Wednesday, May 31, 2006

3rd Top in closing most bugs for last week

I was playing around in bugzilla creating more saved-searches for quicker access to bugs and found my name listed 3rd for closing most number of bugs in last 7 days on Past week's bug activity link in Gnome bugzilla.

As the link for past-week's-bug-activity keeps changing, here is the list of bugs that I closed, includes evolution-conduits, beagle, connector, gnome-pilot and GAL bugs.

Bug triaging - Part 1

Last week I triaged around 36 bugs in GAL, which is now a retired-component of Evolution. Have to categorize that list of bugs in to fix-for-gods-sake, fix-for-goodness-sake and wont-fix.

Today, triaged around 80 bugs in all including Evolution-conduits, gpilot and Beagle.

Marked around 20 bugs as FIXED/INCOMPLETE/NOTGNOME and 30 bugs to be fixed.

Recurrence - Mind blowing stuff of iCal - 2

Today I committed my recurrence work in evolution-exchange along with other conduit patches. Now, evolution-conduits can sync against exchange and groupwise (needs testing) accounts.

Following links will take you to those committed changes:
1) Calendar conduit
2) Todo conduit
3) Addressbook conduit
4) Recurrence fix in evolution-exchange

Now, that Eureka thing. Yes, the bug was in exchange-calendar code that reads events from the server. According to MSDN, events have some specific property that has values from 0 - 4, which represents events with master object, without master object, detached instances etc. Evolution-exchange was always querying for events with codes 0 and 1, which made the message not to appear in evolution as it didn't even fetch. Chen fixed this thing today.

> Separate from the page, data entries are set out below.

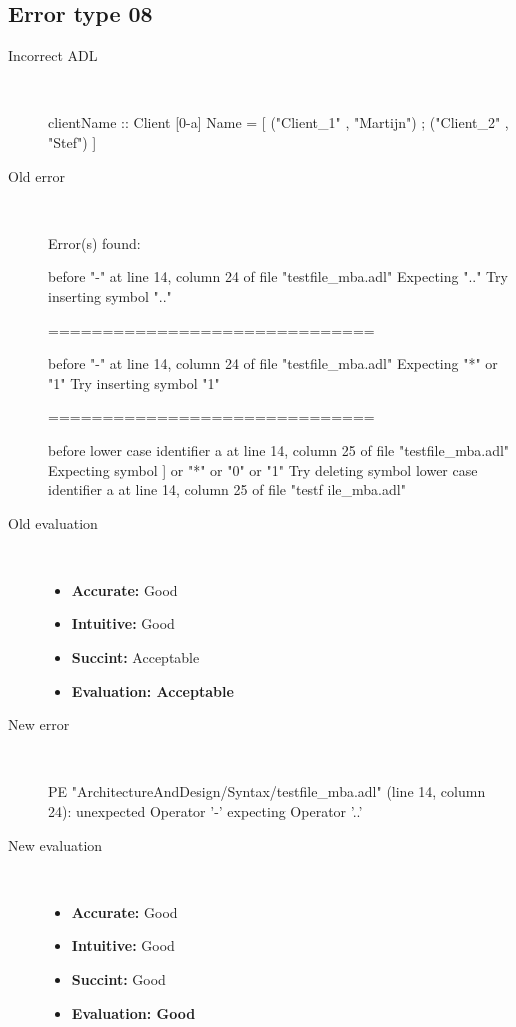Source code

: \hrulefill

\subsection{Error type 08}
  \begin{description}
  \item[Incorrect ADL]~\\
\begin{adl}
clientName :: Client [0-a] Name =
    [ ("Client_1"      , "Martijn")
    ; ("Client_2"      , "Stef")
    ]\end{adl}
  \item[Old error]~\\
\begin{haskell}
Error(s) found:

before "-" at line 14, column 24 of file "testfile_mba.adl"
Expecting ".."
Try inserting symbol ".."

==============================

before "-" at line 14, column 24 of file "testfile_mba.adl"
Expecting "*" or "1"
Try inserting symbol "1"

==============================

before lower case identifier a at line 14, column 25 of file "testfile_mba.adl"
Expecting symbol ] or "*" or "0" or "1"
Try deleting symbol lower case identifier a at line 14, column 25 of file "testf
ile_mba.adl"\end{haskell}
  \item[Old evaluation]~\\
    \begin{itemize}
    \item \textbf{Accurate:} Good
    \item \textbf{Intuitive:} Good
    \item \textbf{Succint:} Acceptable
    \item \textbf{Evaluation: Acceptable}
    \end{itemize}
  \item[New error]~\\
\begin{haskell}
PE "ArchitectureAndDesign/Syntax/testfile_mba.adl" (line 14, column 24):
unexpected Operator '-'
expecting Operator '..'
\end{haskell}
  \item[New evaluation]~\\
    \begin{itemize}
    \item \textbf{Accurate:} Good
    \item \textbf{Intuitive:} Good
    \item \textbf{Succint:} Good
    \item \textbf{Evaluation: Good
}
    \end{itemize}
  \end{description}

Recurrence - Mind blowing stuff of iCal

The supplemental patch had a new FIXME to support syncing of instances of a calendar event. In simpleton, recurrences. Recurrence in Evolution has always been a nightmare and especially w.r.t individual backends its more than a nightmare. Chen had made quite good contributions for recurrence in evolution-data-server and some of the other backends. My synchronization stuff cannot be close to complete, if I don't have support for syncing the instances of a recurrence. Today, with a determined mind, was looking at the other backends for similar implementation and finally, got the code in place.

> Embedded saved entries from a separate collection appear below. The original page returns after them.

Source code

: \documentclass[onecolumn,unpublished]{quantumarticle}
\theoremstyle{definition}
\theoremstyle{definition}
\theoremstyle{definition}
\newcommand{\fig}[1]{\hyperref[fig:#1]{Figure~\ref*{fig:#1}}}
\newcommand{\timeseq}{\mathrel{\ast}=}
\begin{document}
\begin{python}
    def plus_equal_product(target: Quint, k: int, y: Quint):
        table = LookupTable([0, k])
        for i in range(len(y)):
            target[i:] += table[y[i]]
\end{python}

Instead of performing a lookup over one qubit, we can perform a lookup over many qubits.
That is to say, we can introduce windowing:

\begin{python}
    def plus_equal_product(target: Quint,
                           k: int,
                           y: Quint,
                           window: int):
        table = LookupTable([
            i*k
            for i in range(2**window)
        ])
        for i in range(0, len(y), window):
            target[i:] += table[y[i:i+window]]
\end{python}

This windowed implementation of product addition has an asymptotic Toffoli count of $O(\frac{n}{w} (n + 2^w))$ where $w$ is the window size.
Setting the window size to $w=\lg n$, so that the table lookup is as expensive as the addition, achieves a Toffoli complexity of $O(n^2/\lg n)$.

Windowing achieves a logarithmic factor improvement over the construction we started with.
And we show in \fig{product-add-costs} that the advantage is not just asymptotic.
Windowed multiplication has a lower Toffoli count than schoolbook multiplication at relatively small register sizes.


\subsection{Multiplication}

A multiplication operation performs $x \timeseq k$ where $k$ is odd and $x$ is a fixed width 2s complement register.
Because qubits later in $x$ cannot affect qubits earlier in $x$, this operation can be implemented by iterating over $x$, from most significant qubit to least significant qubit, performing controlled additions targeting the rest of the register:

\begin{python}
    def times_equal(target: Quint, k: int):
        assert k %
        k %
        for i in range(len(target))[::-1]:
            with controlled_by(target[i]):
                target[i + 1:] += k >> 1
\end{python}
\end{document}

Testing is what makes us happy to see our code working. Well, it was working except for a specific scenario in which we have only (a) instance(s) without any corresponding master object. Hugh... I was tired finding out the roots of the cause and finally got to a point where I could say, "Eureka!! I found the reason". Well, thatz it for today and keep watching to know more about that "Eureka" stuff. ;-)

Exchange synchronization is back.

Just cooked up a patch for todo-conduits to sync with exchange-tasks. All the three, Calendar, Tasks and Addressbook (contact) conduits are now authentication aware that they can authenticate without user interaction. However, user should have saved their account passwords through Evolution.

Patches are as follows:
Calendar and Contacts
Tasks
Supplemental fix for exchange-calendar sync to work. ;-)

Beagle memory optimization - Filters

On 26th November 2005, myself and Debajyothi Bera started discussing about memory consumption of Beagle, especially its filters. DBera gave a link to the heap-buddy output of Source filter, which showed around 2.9M of allocations.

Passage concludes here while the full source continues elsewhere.